For me, if we provide latitude/longitude in degrees, I expect to be able to navigate on Earth based on the real shape of our Earth. So it works for a single point, however, I assume that you're suggesting that the gridded data is projected in any case, so we should know the exact projection (e.g. WGS84) to be able to interpret the data correctly.
For me, if we provide latitude/longitude in degrees, I expect to be able to navigate on Earth based on the real shape of our Earth. So it works for a single point, however, I assume that you're suggesting that the gridded data is projected in any case, so we should know the exact projection (e.g. WGS84) to be able to interpret the data correctly.
I could be misunderstanding what you're saying or asking, but there is no "real shape of our Earth" when it comes to this stuff. You must have some definition/model of the Earth (a coordinate system) or else you have no guarantee that degrees (lon/lat) in your data are the same as the degrees (lon/lat) of someone else's data (different radius of the Earth, different "center" point of the coordinate system, etc). Software could always make an assumption or have some default Earth for a geographic (degrees) coordinate system, but if we're talking about accuracy then there is no guarantee unless it is explicitly defined. In my opinion nothing should be implied for new data file formats and everything should be explicit.
Exactly @djhoese.
@christophenoel -- every (lat/lon or projected) coordinate that references the earth must either declare (explicit) or assume (implicit) an earth spheroid model upon which the latitude / longitude coordinate system is defined. The GPS system is based around the WGS84 geodetic datum.
Note that it is common practice in some fields (weather and climate in particular) to use different earth models interchangeably. i.e. use weather stations with elliptical lat/lon as if they use a spherical earth assumption. This practice has led to tremendous confusion when using CF data.
Okay, understood. There's no notion of degrees without a model. Intuitively, when I think of degrees, it's implicitly WGS84, which assumes an ellipsoid.
So, to get back to a your statement, I get that CF doesn't guarantee that WGS84 is presupposed.
Just wanted to circle back on this topic - what's the timeline look like for discussing/implementing some of these changes around CRS? Is there a general consensus about supporting crs_wkt in GeoZarr?

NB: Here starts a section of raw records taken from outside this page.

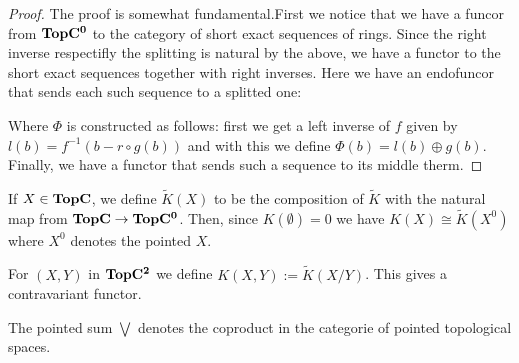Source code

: \begin{proof}
	The proof is somewhat fundamental.First we notice that we have a funcor from $\operatorname{\mathbf{TopC^0}}$ to the category of short exact sequences of rings. Since the right inverse respectifly the splitting is natural by the above, we have a functor to the short exact sequences together with right inverses. Here we have an endofuncor that sends each such sequence to a splitted one:
	Where $\Phi$ is constructed as follows: 
	first we get a left inverse of $f$ given by $l(b)=f^{-1}(b-r\circ g(b))$ and with this we define $\Phi(b)=l(b)\oplus g(b)$. Finally, we have a functor that sends such a sequence to its middle therm. 
\end{proof}
\begin{cor} \label{cor: reduced Ktheory is unpointed K-theory}
	If $X\in \operatorname{\mathbf{TopC}}$, we define $\tilde{K}(X)$ to be the composition of $\tilde{K}$ with the natural map from $\operatorname{\mathbf{TopC}} \to \operatorname{\mathbf{TopC^0}}$. Then, since $K(\emptyset)=0$ we have $K(X)\cong \tilde{K}(X^0)$ where $X^0$ denotes the pointed $X$.
\end{cor}
\begin{definition}
	For $(X,Y)$ in $\operatorname{\mathbf{TopC^2}}$ we define $K(X,Y):=\tilde{K}(X/Y)$. This gives a contravariant functor. 
\end{definition}
\begin{cor}
	The pointed sum $\bigvee$ denotes the coproduct in the categorie of pointed topological spaces.
\end{cor}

@dwilson1988 : When the SWG is approved by the OGC, a specification document (following OGC standards) will be created with the necessary structure, allowing anyone interested to collaborate on topics of their choice. However, nothing prevents someone from starting work on the tickets or in the repository
I haven't followed what GeoZarr has decided regarding CRS encoding, but FYI GDAL 3.9 per https://github.com/OSGeo/gdal/pull/9108 will be able to infer CRS in a Zarr dataset using a CF-1 grid_mapping variable (basically raw conversion of netCDF CF-1 to Zarr)
This is good news, and I assume that the library supports all the extensions such as: Mapping-from-CF-Grid-Mapping-Attributes-to-CRS-WKT-Elements
The meetings were interrupted for several months to create the OGC SWG, and they will resume this week.
As it has been reported multiple times that the CF encoding of CRS (Coordinate Reference System) may pose issues, I propose starting a dedicated thread to gain a better understanding of these concerns.
Furthermore, I recently converted TerraSAR GeoTiff to Zarr, using rioxarray in conjunction with gdal and xarray, which resulted in the following CF grid mapping. I am somewhat surprised by the way GDAL encoded the CRS, which could be a result of the combination of gdal with xarray.
EDIT NOTE: A key topic of this discussion concerns the need to make grid_mapping mandatory in order to exclude the possibility of having an implicit (undefined) CRS. Furthermore, grid_mapping includes several formats, and it would be wise to recommend one of them (WKT, Proj4j, ...).